3. The apparatus of claim 1, wherein the second means includes a power controller that supplies rectified voltage to the precipitator elements.
4. The apparatus of claim 1, wherein the third means includes an opacity meter.
5. The apparatus of claim 1, wherein the fourth means is a programmable microprocessor.
6. The apparatus of claim 1, further including fifth means for determining the particulate mass flow rate in the combustion gas stream, and wherein the fourth means is further responsive to the fifth means.
7. The apparatus of claim 6, wherein the fifth means includes a boiler load sensor.
8. Apparatus for enhancing the economical removal of particulate matter from a combustion gas stream that is passed through an electrostatic precipitator having precipitating elements therein, comprising: a source of a conditioning agent including an injector adapted to add a controllable flow of the conditioning agent to a flowing combustion gas stream at a location prior to the entry of the combustion gas into an electrostatic precipitator; a power supply that controllably varies the duty cycle of the power delivered to the electrostatic precipitator; a combustion gas particulate flow rate sensor that provides a measure of the total flow rate of the particulate matter in the combustion gas stream; a combustion gas particulate concentration sensor that measures the particulate content of the gas stream after the gas stream has left the electrostatic precipitator; and a controller that controls the source of conditioning agent and the power supply responsive to the signals received from the flow rate sensor and the concentration sensor, to achieve an optimized apparatus operation according to a preselected figure of merit.
9. The apparatus of claim 8, wherein the conditioning agent is sulfur trioxide.
10. The apparatus of claim 9, wherein the power supply includes a rectifier that produces a series of rectified half-waves, and the duty cycle of the electrostatic precipitator is defined, at least in part, by a number of sequential half-waves provided to the electrostatic precipitator and a time between the sequences of half-waves.
11. The apparatus of claim 10, wherein the combustion gas is produced in a boiler, and the combustion gas particulate flow rate sensor is a boiler load sensor.
12. The apparatus of claim 11, wherein the boiler load sensor measures the fuel flow to the boiler.
13. The apparatus of claim 8, wherein the combustion gas particulate concentration sensor is an opacity meter that measures the opacity of the combustion gas after it has left the electrostatic precipitator.

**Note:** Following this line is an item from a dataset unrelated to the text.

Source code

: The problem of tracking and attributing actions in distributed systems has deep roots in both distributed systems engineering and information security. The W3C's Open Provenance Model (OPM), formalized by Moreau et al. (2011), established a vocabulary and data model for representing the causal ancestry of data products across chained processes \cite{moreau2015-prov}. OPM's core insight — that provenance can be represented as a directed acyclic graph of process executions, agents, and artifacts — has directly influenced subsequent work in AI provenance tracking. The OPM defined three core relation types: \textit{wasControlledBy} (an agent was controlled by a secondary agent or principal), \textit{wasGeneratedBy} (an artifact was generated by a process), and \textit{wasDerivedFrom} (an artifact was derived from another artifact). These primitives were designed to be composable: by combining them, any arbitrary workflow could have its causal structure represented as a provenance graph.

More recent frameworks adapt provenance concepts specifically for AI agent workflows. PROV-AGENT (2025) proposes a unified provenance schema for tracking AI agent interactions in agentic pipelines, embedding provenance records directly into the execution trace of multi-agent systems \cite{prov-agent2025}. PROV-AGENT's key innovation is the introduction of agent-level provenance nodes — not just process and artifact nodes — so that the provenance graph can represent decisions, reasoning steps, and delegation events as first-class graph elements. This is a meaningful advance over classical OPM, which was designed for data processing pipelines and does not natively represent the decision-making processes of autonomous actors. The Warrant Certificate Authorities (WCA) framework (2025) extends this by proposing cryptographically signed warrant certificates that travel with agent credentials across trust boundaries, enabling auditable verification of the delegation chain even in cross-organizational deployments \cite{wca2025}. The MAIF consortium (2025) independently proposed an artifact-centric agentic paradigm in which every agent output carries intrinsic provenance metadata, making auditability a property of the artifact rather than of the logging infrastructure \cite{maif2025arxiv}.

14. The apparatus of claim 8, wherein the controller utilizes the signal of the flow rate sensor as a basis for the gross adjustment of the source of the conditioning agent.
15. The apparatus of claim 14, wherein the controller utilizes the signal of the concentration sensor as a basis for the fine adjustment of the source of the conditioning agent and the adjustment of the power supply.
16. The apparatus of claim 8, wherein the controller utilizes an empirical regression equation to estimate the amount of conditioning agent to be added to the combustion gas stream.
17. The apparatus of claim 16, wherein the controller utilizes a figure of merit calculation in its control algorithm.
18. The apparatus of claim 17, wherein the figure of merit of the controller includes a relationship that is based upon at least one of the quantities particulate content of the gas stream after it has left the electrostatic precipitator, non-visible pollutant content of the gas stream after it has left the electrostatic precipitator, and power consumption of the electrostatic precipitator.
19. A process for removing particulate matter from a combustion gas stream that is passed through an electrostatic precipitator, comprising the steps of: injecting a controllable flow of a conditioning agent to a flowing combustion gas stream at a location prior to the entry of the combustion gas into an electrostatic precipitator; providing a power supply that selectively varies the duty cycle of the power delivered to the electrostatic precipitator; detecting the resistivity of the particulate matter in the combustion gas stream at a location after the conditioning agent is injected but before the gas enters the electrostatic precipitator; detecting the particulate content of the gas stream after the gas stream has left the electrostatic precipitator; and selectively controlling the injection of the conditioning agent and the duty cycle of the power supply in response to the resistivity and particulate content of the gas stream.Cited by (0)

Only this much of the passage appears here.